Scelta dello stato del venditore a domicilio
Hai scelto di distribuire i tuoi prodotti o servizi utilizzando una rete di venditori indipendenti a domicilio (articolo L. 135-1 del codice di commercio).
Hai determinato se questo venditore a domicilio sarebbe:
- Acquirente e rivenditore dei tuoi prodotti;
- Intermedio (vedi i nostri servizi per aiutarti a scegliere il contratto di intermediazione più adatto).
Devi garantire l’attrattiva del tuo modello di business per mantenere il più a lungo possibile il rapporto con i tuoi venditori a domicilio.
Ti interroghi sul loro status fiscale e sociale, che determinerà direttamente il loro reddito netto, che è la chiave di questa attrattiva.
Si tratta di seguire delle fasi di analisi che ci permetteranno di definire quale regime fiscale e sociale è applicabile.
1.In primo luogo, dobbiamo assicurarci che la tua attività rientri nella definizione di vendita a domicilio.
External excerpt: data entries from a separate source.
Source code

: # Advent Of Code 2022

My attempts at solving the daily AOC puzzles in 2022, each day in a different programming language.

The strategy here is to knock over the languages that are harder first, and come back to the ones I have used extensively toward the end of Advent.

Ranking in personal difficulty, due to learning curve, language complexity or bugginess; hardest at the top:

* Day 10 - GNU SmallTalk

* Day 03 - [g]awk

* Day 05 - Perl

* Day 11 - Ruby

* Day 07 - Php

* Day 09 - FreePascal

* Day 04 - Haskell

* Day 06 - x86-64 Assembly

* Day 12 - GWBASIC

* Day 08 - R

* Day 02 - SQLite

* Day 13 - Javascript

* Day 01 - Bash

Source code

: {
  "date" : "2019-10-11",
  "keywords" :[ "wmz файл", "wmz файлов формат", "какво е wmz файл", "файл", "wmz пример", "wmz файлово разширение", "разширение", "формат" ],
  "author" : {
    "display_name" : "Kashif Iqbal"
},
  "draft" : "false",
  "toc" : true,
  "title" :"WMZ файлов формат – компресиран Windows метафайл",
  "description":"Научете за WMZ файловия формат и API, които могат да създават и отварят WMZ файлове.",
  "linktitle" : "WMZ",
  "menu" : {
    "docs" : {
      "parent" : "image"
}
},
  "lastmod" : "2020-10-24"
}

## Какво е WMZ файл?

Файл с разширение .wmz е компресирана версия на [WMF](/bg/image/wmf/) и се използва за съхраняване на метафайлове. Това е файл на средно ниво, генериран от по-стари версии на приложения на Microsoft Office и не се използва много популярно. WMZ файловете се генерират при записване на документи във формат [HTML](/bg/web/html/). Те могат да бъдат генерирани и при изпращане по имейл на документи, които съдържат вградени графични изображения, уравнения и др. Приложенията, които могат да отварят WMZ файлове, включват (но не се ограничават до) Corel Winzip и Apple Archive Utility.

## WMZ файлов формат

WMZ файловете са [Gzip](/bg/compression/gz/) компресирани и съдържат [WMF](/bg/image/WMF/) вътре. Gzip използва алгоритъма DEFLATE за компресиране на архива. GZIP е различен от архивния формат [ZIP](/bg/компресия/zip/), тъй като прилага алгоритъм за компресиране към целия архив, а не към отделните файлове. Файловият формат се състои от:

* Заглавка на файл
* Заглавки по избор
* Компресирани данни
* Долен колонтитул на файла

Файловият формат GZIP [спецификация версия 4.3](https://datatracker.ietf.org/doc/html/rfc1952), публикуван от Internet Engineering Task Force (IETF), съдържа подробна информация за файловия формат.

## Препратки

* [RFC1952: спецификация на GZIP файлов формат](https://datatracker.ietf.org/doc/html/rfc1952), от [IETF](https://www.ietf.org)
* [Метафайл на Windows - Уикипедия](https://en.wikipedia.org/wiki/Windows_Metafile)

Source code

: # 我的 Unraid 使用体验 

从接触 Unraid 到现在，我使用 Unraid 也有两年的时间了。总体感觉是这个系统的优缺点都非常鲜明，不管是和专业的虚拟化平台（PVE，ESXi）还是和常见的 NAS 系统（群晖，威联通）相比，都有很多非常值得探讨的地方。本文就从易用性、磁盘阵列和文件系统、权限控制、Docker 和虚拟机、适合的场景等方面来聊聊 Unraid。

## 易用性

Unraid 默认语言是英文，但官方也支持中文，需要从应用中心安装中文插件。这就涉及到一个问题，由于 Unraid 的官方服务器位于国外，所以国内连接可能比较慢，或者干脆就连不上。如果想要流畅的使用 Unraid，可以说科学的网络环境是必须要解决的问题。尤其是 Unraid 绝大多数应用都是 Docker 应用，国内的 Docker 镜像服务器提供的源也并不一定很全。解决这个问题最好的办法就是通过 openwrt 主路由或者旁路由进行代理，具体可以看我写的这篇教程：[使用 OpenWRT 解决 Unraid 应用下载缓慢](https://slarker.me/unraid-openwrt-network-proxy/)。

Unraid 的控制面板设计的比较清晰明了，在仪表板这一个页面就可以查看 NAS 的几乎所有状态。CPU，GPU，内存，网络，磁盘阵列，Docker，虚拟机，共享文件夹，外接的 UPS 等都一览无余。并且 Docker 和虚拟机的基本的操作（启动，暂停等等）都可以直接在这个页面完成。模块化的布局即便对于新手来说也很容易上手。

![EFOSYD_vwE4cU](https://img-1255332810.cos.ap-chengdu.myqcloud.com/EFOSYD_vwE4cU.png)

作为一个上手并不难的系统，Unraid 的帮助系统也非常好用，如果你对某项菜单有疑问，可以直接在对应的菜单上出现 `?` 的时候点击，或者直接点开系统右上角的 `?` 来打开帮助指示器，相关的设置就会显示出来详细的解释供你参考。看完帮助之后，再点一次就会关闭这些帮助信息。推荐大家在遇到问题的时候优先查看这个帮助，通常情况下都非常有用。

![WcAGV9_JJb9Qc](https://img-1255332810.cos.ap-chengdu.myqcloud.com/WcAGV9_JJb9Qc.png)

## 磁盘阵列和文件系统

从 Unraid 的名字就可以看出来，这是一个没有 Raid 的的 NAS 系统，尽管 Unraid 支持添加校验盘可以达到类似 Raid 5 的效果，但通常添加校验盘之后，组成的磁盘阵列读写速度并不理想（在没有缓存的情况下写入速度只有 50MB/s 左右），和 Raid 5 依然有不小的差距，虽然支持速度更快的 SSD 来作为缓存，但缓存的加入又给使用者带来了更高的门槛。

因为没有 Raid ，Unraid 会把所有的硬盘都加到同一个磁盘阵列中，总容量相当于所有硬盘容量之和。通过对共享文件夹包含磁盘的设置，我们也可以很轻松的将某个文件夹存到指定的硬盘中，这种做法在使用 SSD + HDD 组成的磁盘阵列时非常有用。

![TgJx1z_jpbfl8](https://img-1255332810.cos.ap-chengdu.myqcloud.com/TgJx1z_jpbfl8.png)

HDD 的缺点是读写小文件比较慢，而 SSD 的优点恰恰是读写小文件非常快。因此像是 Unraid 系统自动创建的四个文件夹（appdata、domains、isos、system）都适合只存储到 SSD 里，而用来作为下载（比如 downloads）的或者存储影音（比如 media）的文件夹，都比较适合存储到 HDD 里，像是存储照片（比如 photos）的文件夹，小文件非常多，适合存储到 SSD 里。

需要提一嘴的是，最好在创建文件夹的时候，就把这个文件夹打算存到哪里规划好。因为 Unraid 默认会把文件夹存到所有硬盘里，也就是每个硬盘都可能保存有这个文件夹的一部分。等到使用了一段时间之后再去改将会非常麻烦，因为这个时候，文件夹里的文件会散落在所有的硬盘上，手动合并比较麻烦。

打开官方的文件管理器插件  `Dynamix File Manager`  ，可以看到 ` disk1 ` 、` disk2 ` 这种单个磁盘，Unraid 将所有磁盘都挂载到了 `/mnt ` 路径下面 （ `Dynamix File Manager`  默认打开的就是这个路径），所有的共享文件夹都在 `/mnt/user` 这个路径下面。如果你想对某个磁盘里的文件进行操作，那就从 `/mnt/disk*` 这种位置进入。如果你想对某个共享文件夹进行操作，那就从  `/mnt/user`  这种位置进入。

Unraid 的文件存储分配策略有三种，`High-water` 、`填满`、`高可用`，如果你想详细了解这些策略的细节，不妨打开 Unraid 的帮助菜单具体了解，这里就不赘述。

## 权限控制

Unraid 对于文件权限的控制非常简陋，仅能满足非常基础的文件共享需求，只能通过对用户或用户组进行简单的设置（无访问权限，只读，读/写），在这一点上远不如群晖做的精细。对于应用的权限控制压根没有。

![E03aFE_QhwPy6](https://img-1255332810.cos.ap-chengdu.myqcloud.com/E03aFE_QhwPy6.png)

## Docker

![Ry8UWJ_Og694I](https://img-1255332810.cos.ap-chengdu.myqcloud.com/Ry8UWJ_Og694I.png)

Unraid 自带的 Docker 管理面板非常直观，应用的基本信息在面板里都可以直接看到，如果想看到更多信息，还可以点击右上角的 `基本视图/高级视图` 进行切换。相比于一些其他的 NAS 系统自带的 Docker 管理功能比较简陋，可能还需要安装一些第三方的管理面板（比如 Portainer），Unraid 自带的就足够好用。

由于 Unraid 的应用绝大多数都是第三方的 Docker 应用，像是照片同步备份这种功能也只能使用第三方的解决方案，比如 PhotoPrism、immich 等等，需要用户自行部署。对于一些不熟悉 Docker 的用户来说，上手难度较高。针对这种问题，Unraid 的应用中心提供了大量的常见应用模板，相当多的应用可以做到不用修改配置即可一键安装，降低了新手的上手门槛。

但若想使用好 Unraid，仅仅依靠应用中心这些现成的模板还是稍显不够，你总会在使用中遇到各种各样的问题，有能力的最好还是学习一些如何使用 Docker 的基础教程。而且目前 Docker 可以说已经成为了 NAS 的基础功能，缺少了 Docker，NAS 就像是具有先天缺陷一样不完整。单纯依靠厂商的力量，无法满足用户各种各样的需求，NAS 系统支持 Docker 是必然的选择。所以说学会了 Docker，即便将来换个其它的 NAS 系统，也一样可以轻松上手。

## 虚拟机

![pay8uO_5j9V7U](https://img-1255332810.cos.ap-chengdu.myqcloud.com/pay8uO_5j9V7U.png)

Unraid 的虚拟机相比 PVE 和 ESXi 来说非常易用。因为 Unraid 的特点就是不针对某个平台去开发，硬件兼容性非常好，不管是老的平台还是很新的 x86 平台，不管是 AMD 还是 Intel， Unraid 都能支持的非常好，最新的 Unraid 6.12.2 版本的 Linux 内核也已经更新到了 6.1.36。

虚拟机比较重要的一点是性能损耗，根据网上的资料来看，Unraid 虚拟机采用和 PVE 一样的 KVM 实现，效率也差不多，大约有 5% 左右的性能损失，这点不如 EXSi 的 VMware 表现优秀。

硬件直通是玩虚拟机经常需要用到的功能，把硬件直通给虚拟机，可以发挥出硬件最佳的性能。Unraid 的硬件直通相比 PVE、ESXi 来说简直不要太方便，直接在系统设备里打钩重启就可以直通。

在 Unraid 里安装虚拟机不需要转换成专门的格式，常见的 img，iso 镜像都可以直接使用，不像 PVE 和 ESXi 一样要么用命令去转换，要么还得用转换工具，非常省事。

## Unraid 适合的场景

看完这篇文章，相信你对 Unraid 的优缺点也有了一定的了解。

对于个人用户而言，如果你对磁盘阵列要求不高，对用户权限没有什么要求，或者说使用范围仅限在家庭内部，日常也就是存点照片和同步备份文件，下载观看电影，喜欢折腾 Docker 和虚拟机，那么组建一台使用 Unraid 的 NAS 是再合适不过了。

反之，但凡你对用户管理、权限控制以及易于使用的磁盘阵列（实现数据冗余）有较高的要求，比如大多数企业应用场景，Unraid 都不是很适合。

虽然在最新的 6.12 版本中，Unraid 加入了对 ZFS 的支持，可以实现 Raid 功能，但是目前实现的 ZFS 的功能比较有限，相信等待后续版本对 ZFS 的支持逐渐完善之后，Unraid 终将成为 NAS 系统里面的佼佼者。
La vendita a domicilio:
- consiste nel proporre a un cliente prodotti o servizi in un luogo che di solito non è destinato al commercio: domicilio o luogo di lavoro in particolare;
- mette in presenza fisica venditore e cliente.
2.Dobbiamo quindi analizzare i tuoi contratti e processi per assicurarci che il tuo venditore a domicilio sia indipendente, con lo status fiscale e sociale del venditore derivante da questa indipendenza.
Verifichiamo quindi l’assenza di vincolo di subordinazione e di criteri di riqualificazione del suo contratto di distribuzione in contratto di lavoro.
3.Verifichiamo in terzo luogo se il venditore a domicilio indipendente ha stipulato con voi un contratto:
- VDI procuratore,
- VDI acquirente-rivenditore.
4. In un quarto momento, elaboriamo una guida per i tuoi venditori a domicilio indipendenti in modo che sappiano:
I redditi del venditore a domicilio hanno una natura diversa a seconda del contratto di VDI adottato:
- l’agente VDI prende ordini in nome e per conto della tua azienda, che rimane proprietaria delle sue scorte, e percepisce commissioni sul fatturato che porta,
- il VDI acquirente-rivenditore, come suggerisce il nome, acquista uno stock di prodotto presso la tua azienda e lo rivende ai propri clienti: stabilisce lui stesso il prezzo di vendita (entro l’eventuale limite di un prezzo di vendita massimo consigliato) e realizza un margine
- come dichiarare la propria attività per la registrazione, cosa che le permetterà di beneficiare di una presunzione di non-salariato, e cosa che permetterà loro di essere conosciuti dalle autorità fiscali e dalle casse sociali come lavoratori autonomi, in quanto sanno come dichiarare il proprio reddito;
- quale sarà il loro regime fiscale e sociale;
- quali saranno gli obblighi dichiarativi.